## ASSIGNMENT
Go to the line containing "19432. **abysmal**" in the records below and retype from there through the final line, exactly.

## GIVEN DATA
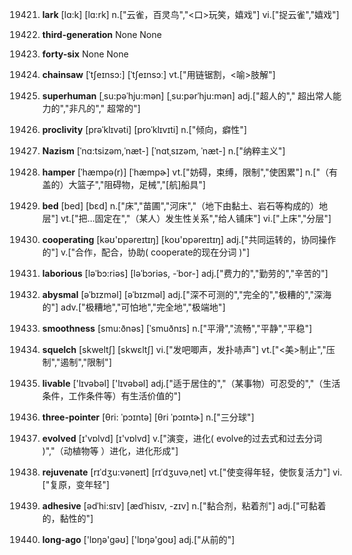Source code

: 19421. **lark**
[lɑ:k]  [lɑ:rk]
n.["云雀，百灵鸟","<口>玩笑，嬉戏"]  vi.["捉云雀","嬉戏"]  

19422. **third-generation**
None
None

19423. **forty-six**
None
None

19424. **chainsaw**
[ˈtʃeɪnsɔ:]  [ˈtʃeɪnsɔː]
vt.["用链锯割，<喻>肢解"]  

19425. **superhuman**
[ˌsu:pəˈhju:mən]  [ˌsu:pərˈhju:mən]
adj.["超人的"," 超出常人能力的","非凡的"," 超常的"]  

19426. **proclivity**
[prəˈklɪvəti]  [proˈklɪvɪti]
n.["倾向，癖性"]  

19427. **Nazism**
[ˈnɑ:tsizəm,ˈnæt-]  [ˈnɑtˌsɪzəm, ˈnæt-]
n.["纳粹主义"]  

19428. **hamper**
[ˈhæmpə(r)]  [ˈhæmpɚ]
vt.["妨碍，束缚，限制","使困累"]  n.["（有盖的）大篮子","阻碍物，足械","[航]船具"]  

19429. **bed**
[bed]  [bɛd]
n.["床","苗圃","河床","（地下由黏土、岩石等构成的）地层"]  vt.["把…固定在","（某人）发生性关系","给人铺床"]  vi.["上床","分层"]  

19430. **cooperating**
[kəʊ'ɒpəreɪtɪŋ]  [koʊ'ɒpəreɪtɪŋ]
adj.["共同运转的，协同操作的"]  v.["合作，配合，协助( cooperate的现在分词 )"]  

19431. **laborious**
[ləˈbɔ:riəs]  [ləˈbɔriəs, -ˈbor-]
adj.["费力的","勤劳的","辛苦的"]  

19432. **abysmal**
[əˈbɪzməl]  [əˈbɪzməl]
adj.["深不可测的","完全的","极糟的","深海的"]  adv.["极糟地","可怕地","完全地","极端地"]  

19433. **smoothness**
[smu:ðnəs]  [ˈsmuðnɪs]
n.["平滑","流畅","平静","平稳"]  

19434. **squelch**
[skweltʃ]  [skwɛltʃ]
vi.["发吧唧声，发扑哧声"]  vt.["<美>制止","压制","遏制","限制"]  

19435. **livable**
['lɪvəbəl]  ['lɪvəbəl]
adj.["适于居住的","（某事物）可忍受的","（生活条件，工作条件等）有生活价值的"]  

19436. **three-pointer**
[θri: ˈpɔɪntə]  [θri ˈpɔɪntɚ]
n.["三分球"]  

19437. **evolved**
[ɪ'vɒlvd]  [ɪ'vɒlvd]
v.["演变，进化( evolve的过去式和过去分词 )","（动植物等 ）进化，进化形成"]  

19438. **rejuvenate**
[rɪˈdʒu:vəneɪt]  [rɪˈdʒuvəˌnet]
vt.["使变得年轻，使恢复活力"]  vi.["复原，变年轻"]  

19439. **adhesive**
[ədˈhi:sɪv]  [ædˈhisɪv, -zɪv]
n.["黏合剂，粘着剂"]  adj.["可黏着的，黏性的"]  

19440. **long-ago**
['lɒŋə'gəʊ]  ['lɒŋə'goʊ]
adj.["从前的"]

## RESPONSE TO THIS EXERCISE
19432. **abysmal**
[əˈbɪzməl]  [əˈbɪzməl]
adj.["深不可测的","完全的","极糟的","深海的"]  adv.["极糟地","可怕地","完全地","极端地"]  

19433. **smoothness**
[smu:ðnəs]  [ˈsmuðnɪs]
n.["平滑","流畅","平静","平稳"]  

19434. **squelch**
[skweltʃ]  [skwɛltʃ]
vi.["发吧唧声，发扑哧声"]  vt.["<美>制止","压制","遏制","限制"]  

19435. **livable**
['lɪvəbəl]  ['lɪvəbəl]
adj.["适于居住的","（某事物）可忍受的","（生活条件，工作条件等）有生活价值的"]  

19436. **three-pointer**
[θri: ˈpɔɪntə]  [θri ˈpɔɪntɚ]
n.["三分球"]  

19437. **evolved**
[ɪ'vɒlvd]  [ɪ'vɒlvd]
v.["演变，进化( evolve的过去式和过去分词 )","（动植物等 ）进化，进化形成"]  

19438. **rejuvenate**
[rɪˈdʒu:vəneɪt]  [rɪˈdʒuvəˌnet]
vt.["使变得年轻，使恢复活力"]  vi.["复原，变年轻"]  

19439. **adhesive**
[ədˈhi:sɪv]  [ædˈhisɪv, -zɪv]
n.["黏合剂，粘着剂"]  adj.["可黏着的，黏性的"]  

19440. **long-ago**
['lɒŋə'gəʊ]  ['lɒŋə'goʊ]
adj.["从前的"]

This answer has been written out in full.